• **Activity**: Line by line, repeat the data below exactly, beginning at the first line and ending at the line with "99% Confidence Interval |". Omit pictures.

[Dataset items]
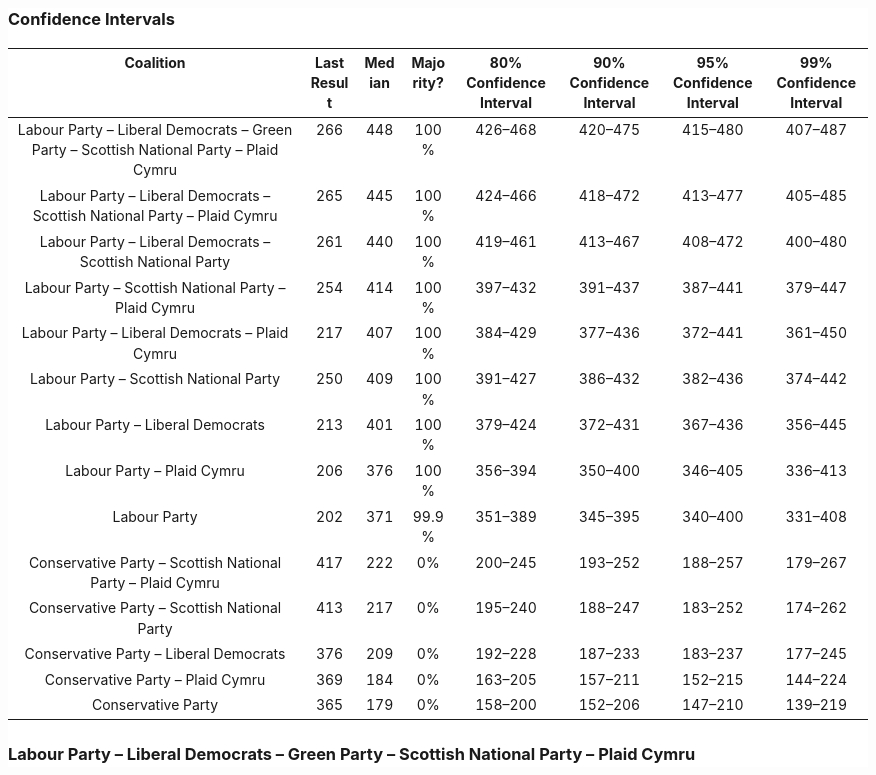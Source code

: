### Confidence Intervals

| Coalition | Last Result | Median | Majority? | 80% Confidence Interval | 90% Confidence Interval | 95% Confidence Interval | 99% Confidence Interval |
|:---------:|:-----------:|:------:|:---------:|:-----------------------:|:-----------------------:|:-----------------------:|:-----------------------:|
| Labour Party – Liberal Democrats – Green Party – Scottish National Party – Plaid Cymru | 266 | 448 | 100% | 426–468 | 420–475 | 415–480 | 407–487 |
| Labour Party – Liberal Democrats – Scottish National Party – Plaid Cymru | 265 | 445 | 100% | 424–466 | 418–472 | 413–477 | 405–485 |
| Labour Party – Liberal Democrats – Scottish National Party | 261 | 440 | 100% | 419–461 | 413–467 | 408–472 | 400–480 |
| Labour Party – Scottish National Party – Plaid Cymru | 254 | 414 | 100% | 397–432 | 391–437 | 387–441 | 379–447 |
| Labour Party – Liberal Democrats – Plaid Cymru | 217 | 407 | 100% | 384–429 | 377–436 | 372–441 | 361–450 |
| Labour Party – Scottish National Party | 250 | 409 | 100% | 391–427 | 386–432 | 382–436 | 374–442 |
| Labour Party – Liberal Democrats | 213 | 401 | 100% | 379–424 | 372–431 | 367–436 | 356–445 |
| Labour Party – Plaid Cymru | 206 | 376 | 100% | 356–394 | 350–400 | 346–405 | 336–413 |
| Labour Party | 202 | 371 | 99.9% | 351–389 | 345–395 | 340–400 | 331–408 |
| Conservative Party – Scottish National Party – Plaid Cymru | 417 | 222 | 0% | 200–245 | 193–252 | 188–257 | 179–267 |
| Conservative Party – Scottish National Party | 413 | 217 | 0% | 195–240 | 188–247 | 183–252 | 174–262 |
| Conservative Party – Liberal Democrats | 376 | 209 | 0% | 192–228 | 187–233 | 183–237 | 177–245 |
| Conservative Party – Plaid Cymru | 369 | 184 | 0% | 163–205 | 157–211 | 152–215 | 144–224 |
| Conservative Party | 365 | 179 | 0% | 158–200 | 152–206 | 147–210 | 139–219 |

### Labour Party – Liberal Democrats – Green Party – Scottish National Party – Plaid Cymru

• **Your response**:
Source code

:### Confidence Intervals

| Coalition | Last Result | Median | Majority? | 80% Confidence Interval | 90% Confidence Interval | 95% Confidence Interval | 99% Confidence Interval |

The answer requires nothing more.